> Required action
Only some lines are wanted. Transcribe, exactly, the lines below from the line with "- Визуализация ценовых" up to and including the line with "Зайдите на сайт, нажмите".
*** Record extracts Section Begins ***
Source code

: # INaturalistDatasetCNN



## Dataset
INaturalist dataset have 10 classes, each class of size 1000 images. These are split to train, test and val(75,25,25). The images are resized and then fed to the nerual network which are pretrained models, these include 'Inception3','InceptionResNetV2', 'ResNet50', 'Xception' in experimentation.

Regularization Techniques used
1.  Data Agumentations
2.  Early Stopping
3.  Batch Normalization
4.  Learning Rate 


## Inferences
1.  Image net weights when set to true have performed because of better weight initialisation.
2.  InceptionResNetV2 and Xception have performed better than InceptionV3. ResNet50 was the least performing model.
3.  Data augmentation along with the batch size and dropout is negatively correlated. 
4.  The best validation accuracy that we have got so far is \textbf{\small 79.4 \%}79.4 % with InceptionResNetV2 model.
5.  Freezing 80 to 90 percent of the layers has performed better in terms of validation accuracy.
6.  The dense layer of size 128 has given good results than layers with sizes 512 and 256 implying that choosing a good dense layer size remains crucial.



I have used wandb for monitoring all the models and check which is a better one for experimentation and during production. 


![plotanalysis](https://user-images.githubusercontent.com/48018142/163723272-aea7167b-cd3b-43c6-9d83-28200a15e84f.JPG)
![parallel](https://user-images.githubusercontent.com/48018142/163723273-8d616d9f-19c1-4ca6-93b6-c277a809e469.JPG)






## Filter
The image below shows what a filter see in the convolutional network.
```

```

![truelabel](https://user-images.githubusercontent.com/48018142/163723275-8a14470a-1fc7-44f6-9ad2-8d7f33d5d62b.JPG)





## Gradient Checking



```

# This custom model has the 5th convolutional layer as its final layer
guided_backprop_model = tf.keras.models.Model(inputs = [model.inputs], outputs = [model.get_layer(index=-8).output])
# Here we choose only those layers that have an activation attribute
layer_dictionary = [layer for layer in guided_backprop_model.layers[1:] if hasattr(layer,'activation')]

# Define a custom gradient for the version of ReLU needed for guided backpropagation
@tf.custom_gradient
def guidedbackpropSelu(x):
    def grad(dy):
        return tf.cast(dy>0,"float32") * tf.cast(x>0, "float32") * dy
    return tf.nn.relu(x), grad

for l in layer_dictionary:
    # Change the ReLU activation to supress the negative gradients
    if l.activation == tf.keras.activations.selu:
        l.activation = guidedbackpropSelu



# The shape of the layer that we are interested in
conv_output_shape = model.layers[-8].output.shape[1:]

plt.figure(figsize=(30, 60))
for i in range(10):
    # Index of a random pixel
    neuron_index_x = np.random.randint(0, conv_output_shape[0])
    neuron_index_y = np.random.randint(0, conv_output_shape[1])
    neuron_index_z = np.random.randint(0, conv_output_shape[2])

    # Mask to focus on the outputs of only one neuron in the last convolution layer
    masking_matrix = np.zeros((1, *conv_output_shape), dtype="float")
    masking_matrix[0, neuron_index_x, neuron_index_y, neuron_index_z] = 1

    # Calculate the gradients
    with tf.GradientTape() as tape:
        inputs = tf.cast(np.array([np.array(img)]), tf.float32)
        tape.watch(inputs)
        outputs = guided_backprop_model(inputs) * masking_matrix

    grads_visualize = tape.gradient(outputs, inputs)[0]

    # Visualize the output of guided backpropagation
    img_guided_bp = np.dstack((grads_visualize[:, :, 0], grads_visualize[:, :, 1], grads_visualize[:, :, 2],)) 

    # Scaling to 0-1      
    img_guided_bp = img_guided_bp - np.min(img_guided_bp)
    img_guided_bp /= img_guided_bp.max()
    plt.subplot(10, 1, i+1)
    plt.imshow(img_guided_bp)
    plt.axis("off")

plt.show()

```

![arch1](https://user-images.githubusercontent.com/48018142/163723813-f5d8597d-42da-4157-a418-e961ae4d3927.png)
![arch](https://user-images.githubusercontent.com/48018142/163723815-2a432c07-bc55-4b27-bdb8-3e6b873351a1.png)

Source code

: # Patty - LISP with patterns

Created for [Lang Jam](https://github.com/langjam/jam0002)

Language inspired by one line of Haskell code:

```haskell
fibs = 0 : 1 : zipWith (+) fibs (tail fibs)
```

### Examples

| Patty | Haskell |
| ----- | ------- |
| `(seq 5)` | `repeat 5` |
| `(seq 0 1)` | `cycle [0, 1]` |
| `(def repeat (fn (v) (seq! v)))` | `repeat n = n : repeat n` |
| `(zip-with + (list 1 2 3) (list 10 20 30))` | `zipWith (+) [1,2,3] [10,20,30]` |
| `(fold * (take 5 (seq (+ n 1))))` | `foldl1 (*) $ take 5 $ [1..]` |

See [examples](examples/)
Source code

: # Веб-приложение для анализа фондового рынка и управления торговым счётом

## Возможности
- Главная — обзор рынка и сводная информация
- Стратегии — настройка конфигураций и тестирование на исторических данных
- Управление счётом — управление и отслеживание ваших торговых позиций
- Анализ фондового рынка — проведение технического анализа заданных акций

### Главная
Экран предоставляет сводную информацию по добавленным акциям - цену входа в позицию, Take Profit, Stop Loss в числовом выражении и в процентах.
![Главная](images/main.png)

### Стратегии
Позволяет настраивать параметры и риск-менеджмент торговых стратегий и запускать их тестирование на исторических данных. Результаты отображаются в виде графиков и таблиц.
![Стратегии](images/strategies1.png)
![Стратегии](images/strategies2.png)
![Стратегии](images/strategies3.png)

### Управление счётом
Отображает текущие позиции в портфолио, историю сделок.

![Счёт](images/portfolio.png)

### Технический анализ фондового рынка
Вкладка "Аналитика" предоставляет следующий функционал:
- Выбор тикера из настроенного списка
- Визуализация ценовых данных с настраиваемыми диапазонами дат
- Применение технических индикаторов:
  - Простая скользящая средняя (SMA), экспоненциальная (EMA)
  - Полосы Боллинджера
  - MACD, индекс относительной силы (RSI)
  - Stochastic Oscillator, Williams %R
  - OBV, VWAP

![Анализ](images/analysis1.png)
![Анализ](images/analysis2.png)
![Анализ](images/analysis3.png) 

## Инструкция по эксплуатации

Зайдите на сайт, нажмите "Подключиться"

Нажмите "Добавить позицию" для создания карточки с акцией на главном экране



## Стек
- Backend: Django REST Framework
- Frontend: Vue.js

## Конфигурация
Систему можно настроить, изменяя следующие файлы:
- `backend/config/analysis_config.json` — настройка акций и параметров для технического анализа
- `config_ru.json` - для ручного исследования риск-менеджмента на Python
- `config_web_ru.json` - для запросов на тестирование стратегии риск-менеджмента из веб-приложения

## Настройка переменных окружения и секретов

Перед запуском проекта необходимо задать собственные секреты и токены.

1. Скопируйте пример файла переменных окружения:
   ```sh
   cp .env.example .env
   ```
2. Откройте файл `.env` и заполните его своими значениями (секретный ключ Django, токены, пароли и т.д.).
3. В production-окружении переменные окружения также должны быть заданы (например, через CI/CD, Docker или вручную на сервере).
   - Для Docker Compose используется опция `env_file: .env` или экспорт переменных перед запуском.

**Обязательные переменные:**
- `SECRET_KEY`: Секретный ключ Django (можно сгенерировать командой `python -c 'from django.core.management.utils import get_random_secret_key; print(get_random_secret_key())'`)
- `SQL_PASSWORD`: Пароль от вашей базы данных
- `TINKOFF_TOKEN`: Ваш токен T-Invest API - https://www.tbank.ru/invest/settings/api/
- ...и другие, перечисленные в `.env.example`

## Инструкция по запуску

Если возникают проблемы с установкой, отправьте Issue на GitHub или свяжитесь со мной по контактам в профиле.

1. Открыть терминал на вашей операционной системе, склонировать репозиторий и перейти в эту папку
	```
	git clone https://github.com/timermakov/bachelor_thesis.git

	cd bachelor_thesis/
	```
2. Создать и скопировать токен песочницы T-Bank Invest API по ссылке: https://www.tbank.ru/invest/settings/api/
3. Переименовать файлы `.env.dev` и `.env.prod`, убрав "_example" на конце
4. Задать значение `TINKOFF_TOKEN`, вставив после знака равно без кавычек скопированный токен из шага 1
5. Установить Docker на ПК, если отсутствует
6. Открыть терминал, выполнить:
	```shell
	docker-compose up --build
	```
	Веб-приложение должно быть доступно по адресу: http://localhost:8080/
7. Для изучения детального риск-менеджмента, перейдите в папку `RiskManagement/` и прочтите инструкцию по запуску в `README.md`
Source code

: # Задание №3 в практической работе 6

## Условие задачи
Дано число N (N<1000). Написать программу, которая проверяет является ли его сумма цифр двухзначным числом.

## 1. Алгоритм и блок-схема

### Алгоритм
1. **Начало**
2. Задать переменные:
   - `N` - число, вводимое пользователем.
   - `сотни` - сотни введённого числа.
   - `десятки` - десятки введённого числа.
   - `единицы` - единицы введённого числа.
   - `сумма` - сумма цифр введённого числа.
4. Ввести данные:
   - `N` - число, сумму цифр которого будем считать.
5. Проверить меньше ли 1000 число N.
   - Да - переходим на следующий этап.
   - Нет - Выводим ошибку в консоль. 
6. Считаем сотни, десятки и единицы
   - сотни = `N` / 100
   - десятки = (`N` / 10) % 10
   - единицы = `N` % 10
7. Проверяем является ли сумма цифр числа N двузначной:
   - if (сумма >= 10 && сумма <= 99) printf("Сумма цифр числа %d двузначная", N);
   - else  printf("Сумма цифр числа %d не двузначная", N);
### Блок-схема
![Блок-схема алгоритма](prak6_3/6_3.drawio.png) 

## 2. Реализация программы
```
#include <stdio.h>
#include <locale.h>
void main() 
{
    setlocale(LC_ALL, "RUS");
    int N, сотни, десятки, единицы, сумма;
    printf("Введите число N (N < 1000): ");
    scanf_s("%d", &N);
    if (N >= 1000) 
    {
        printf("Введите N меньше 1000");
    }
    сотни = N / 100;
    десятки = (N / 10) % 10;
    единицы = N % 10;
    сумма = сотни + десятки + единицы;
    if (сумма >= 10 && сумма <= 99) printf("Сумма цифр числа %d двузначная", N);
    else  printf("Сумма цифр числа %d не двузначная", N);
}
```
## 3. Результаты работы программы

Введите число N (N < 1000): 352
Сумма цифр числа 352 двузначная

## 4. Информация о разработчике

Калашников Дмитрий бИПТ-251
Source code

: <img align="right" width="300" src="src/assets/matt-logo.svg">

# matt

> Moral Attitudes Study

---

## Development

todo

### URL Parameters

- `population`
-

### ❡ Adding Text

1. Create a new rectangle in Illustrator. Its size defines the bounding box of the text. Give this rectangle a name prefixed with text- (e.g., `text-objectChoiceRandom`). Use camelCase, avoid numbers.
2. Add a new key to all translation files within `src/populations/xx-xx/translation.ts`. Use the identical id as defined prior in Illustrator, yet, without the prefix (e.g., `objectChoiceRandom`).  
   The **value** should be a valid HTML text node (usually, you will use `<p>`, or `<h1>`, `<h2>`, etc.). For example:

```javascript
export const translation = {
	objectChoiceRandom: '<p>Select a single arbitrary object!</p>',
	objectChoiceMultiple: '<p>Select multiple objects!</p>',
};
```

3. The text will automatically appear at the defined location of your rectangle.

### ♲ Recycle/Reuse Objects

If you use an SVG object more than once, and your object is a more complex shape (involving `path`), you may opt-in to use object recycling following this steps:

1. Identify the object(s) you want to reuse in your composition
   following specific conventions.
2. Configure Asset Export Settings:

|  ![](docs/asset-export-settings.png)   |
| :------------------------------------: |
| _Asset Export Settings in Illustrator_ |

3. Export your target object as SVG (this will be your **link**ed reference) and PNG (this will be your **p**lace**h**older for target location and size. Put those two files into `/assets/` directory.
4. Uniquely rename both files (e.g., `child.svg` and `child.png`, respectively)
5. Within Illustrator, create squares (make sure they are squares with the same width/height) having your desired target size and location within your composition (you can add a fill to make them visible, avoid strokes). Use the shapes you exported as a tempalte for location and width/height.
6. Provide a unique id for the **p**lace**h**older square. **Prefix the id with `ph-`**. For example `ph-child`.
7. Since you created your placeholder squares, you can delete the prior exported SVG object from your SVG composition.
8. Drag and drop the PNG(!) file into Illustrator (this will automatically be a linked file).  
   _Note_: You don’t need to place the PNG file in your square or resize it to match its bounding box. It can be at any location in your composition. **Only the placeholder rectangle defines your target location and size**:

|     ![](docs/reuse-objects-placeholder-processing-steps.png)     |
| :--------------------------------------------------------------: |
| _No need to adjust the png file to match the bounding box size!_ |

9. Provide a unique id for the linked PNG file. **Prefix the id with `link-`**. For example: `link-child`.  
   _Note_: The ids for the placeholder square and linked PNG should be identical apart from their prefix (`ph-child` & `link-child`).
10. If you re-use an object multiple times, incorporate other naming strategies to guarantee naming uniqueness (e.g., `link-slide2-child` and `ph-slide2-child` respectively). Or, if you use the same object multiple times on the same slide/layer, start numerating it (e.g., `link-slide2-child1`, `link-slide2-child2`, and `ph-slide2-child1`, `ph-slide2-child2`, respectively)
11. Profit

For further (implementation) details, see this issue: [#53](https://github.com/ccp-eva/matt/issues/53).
*** Record extracts Section Ends ***
> Task response
- Визуализация ценовых данных с настраиваемыми диапазонами дат
- Применение технических индикаторов:
  - Простая скользящая средняя (SMA), экспоненциальная (EMA)
  - Полосы Боллинджера
  - MACD, индекс относительной силы (RSI)
  - Stochastic Oscillator, Williams %R
  - OBV, VWAP

![Анализ](images/analysis1.png)
![Анализ](images/analysis2.png)
![Анализ](images/analysis3.png) 

## Инструкция по эксплуатации

Зайдите на сайт, нажмите "Подключиться"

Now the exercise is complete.